一つ気にかかるのは食べ物です。フランスや日本に比べて、カナダはおいしいんですけど種類が少ないというか、まずアジア系のレストランは全くないですし日本食も手に入りません。住んでいる人がケベック人オンリーなので。
QLS:今後もガスペに住み続ける予定ですか。
小宮:もともと北米に来たいと思ったのがこちらの文化を知りたいからというのがあったんですが、アジアの中の日本で育ち、ヨーロッパの中のフランスにしばらく住んで、その後北米のカナダに移ったあとは、ひとまず10年くらい住んでみようと思ってますが、その後のことはまだ決めてないです。吹きガラスというのは技術的には世界どこでも一緒なのでここで良い作品を作ることができればどの国に行っても通用すると思っています。

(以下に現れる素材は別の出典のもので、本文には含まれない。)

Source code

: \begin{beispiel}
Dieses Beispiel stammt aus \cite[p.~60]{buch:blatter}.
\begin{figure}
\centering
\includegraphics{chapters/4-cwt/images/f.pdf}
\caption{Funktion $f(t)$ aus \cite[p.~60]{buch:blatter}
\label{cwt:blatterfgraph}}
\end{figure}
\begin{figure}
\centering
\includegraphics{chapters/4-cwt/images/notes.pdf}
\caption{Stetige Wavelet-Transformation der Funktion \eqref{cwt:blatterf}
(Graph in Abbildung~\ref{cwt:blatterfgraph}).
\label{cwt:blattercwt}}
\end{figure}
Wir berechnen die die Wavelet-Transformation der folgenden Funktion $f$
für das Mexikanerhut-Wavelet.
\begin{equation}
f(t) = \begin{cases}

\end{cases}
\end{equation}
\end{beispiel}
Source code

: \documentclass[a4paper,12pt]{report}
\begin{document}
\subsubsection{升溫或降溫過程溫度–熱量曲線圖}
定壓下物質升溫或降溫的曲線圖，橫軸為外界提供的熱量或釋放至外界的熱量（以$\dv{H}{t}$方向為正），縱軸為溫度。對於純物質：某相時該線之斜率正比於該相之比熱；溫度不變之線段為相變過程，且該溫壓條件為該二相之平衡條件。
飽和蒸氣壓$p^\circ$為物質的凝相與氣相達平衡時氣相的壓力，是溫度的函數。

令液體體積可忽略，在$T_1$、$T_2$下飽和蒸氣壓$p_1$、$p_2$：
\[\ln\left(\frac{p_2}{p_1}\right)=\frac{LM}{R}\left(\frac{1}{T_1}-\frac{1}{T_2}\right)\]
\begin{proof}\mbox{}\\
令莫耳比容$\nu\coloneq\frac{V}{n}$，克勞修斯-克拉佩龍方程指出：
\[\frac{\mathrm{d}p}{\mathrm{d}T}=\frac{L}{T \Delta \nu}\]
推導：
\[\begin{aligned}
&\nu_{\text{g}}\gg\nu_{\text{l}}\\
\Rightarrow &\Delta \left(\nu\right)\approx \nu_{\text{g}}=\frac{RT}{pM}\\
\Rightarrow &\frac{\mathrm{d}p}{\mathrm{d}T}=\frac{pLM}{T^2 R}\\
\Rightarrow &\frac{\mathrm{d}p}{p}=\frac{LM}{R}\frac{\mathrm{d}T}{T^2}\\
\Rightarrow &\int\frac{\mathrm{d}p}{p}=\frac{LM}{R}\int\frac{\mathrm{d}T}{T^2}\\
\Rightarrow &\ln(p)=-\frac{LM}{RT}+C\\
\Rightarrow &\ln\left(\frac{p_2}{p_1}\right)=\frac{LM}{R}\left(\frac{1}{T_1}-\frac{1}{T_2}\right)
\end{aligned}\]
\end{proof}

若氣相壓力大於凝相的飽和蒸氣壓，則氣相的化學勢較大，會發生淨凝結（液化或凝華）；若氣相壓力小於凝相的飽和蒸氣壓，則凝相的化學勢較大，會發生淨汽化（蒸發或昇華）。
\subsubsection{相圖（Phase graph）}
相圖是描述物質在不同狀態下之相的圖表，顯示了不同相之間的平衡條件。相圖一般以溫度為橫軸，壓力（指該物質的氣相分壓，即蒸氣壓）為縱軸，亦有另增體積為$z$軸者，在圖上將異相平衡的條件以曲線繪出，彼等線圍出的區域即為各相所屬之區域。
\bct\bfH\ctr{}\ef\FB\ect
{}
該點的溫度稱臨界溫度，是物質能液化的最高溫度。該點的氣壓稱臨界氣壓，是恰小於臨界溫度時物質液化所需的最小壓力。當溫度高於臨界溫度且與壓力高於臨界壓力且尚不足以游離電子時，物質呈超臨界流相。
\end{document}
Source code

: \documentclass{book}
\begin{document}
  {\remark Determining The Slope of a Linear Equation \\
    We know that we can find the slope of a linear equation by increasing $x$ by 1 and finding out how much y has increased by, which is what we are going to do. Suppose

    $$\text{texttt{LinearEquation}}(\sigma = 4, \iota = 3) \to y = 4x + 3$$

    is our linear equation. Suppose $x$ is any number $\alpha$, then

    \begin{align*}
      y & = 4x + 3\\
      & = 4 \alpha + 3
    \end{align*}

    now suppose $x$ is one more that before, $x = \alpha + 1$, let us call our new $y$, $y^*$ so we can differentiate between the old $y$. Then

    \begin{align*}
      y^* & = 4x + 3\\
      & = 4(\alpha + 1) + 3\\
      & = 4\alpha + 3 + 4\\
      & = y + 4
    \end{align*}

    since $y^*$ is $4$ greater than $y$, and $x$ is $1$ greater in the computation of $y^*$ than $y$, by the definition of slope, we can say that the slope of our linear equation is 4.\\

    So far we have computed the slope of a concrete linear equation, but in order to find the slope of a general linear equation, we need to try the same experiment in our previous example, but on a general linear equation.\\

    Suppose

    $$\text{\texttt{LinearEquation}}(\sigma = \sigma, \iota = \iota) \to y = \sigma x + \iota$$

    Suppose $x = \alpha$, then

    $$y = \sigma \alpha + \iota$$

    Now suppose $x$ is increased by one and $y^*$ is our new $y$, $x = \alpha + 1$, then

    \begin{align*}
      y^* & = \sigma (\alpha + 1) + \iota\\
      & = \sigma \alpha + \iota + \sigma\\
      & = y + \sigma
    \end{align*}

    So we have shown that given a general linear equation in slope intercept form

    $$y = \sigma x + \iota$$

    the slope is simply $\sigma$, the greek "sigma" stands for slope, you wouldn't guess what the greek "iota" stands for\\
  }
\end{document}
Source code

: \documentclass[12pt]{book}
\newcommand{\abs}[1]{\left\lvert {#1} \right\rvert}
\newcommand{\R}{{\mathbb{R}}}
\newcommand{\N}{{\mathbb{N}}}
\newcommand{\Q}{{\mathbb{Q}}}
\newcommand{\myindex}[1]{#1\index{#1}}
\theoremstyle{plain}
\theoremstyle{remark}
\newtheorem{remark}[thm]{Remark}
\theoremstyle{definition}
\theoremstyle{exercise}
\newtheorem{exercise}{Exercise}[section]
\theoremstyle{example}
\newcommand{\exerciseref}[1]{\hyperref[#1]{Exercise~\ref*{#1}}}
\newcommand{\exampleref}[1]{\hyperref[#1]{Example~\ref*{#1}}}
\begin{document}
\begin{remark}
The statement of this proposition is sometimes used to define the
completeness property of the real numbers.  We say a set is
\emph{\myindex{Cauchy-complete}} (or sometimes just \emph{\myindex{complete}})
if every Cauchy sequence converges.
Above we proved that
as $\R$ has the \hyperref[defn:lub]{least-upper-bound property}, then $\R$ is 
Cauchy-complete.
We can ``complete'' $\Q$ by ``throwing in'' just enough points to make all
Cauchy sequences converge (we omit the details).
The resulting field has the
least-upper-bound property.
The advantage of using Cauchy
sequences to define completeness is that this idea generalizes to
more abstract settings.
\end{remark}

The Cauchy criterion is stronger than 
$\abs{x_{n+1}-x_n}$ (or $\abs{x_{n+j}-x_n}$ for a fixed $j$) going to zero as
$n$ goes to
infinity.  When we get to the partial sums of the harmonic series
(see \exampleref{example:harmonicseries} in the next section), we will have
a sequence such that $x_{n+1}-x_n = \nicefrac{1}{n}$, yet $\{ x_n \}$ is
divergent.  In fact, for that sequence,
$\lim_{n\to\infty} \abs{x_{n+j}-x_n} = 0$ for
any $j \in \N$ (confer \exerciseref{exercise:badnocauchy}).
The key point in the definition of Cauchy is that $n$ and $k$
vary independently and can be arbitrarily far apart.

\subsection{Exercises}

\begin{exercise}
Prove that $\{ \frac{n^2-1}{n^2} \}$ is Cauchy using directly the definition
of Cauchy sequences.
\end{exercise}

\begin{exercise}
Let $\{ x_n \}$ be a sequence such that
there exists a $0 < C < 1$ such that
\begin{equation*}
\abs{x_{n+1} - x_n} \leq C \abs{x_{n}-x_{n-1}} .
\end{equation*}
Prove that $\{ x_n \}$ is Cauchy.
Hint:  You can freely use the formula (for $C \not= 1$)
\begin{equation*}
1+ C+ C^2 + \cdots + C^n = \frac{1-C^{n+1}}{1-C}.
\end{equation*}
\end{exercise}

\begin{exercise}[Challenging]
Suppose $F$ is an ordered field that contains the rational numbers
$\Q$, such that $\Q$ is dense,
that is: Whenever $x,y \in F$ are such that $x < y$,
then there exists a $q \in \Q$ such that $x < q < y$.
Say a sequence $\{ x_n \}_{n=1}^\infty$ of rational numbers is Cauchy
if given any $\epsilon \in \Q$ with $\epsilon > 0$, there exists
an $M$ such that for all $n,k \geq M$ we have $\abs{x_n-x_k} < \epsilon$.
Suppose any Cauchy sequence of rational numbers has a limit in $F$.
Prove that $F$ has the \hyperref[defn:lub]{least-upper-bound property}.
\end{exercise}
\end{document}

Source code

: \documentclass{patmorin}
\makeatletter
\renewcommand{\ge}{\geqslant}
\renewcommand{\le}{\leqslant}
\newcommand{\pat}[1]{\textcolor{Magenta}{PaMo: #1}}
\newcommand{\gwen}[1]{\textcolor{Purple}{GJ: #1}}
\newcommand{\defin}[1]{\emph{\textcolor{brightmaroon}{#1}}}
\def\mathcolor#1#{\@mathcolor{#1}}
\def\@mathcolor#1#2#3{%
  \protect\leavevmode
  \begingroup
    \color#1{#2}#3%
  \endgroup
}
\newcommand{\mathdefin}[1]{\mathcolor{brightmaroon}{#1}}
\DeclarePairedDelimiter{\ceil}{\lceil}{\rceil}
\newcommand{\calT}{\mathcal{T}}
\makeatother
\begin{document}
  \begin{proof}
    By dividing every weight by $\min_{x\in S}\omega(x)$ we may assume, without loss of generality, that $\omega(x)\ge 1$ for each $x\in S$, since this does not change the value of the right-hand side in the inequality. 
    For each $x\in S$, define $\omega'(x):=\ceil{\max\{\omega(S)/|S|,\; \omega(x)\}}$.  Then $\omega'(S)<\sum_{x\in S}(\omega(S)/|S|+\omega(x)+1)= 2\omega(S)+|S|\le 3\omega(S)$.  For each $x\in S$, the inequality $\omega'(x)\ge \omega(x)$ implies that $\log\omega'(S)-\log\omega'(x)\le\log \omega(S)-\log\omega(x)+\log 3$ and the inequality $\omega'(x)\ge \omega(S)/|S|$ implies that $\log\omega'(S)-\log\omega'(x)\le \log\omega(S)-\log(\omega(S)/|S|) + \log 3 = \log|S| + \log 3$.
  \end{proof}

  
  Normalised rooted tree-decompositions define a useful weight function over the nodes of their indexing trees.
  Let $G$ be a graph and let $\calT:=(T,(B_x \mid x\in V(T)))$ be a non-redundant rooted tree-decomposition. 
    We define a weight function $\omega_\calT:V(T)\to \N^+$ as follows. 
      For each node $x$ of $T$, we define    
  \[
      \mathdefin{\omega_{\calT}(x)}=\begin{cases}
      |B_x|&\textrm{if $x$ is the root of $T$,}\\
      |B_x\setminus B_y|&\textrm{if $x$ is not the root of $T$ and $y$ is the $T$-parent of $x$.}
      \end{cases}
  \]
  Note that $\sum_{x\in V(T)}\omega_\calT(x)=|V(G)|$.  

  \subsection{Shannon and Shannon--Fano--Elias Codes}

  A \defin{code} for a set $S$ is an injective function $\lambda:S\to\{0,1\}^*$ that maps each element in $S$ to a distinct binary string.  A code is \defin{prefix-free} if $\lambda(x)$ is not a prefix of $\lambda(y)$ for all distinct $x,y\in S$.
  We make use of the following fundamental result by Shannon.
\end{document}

QLS:最後にカナダ移住を目指す人たちへのメッセージをお願いします。
本当に好きだったり移住したいと思っていればかなえられると思います。“Never Give Up“ですかね。
<インタビューを終えて>
モントリオールからセントローレンス川に沿って東に進むにつれて英語が段々通じなくなっていきます。ケベック州のある田舎町のスーパーで焚火に使うための薪(firewood)はどこにあるのかと聞いたら、店員は何のことか全く理解できず、他の店員を呼んで“彼は何を欲しがっているのか”と相談を始めました。それでもわからず、その後数人のレジの人たちも巻き込んで一体このアジア人は何を探しているのだろうかと真剣に議論を始めたのにはびっくりしました。ケベックの田舎の人の優しさを感じたことを、小宮さんのガスペの話を聞いて思い出しました。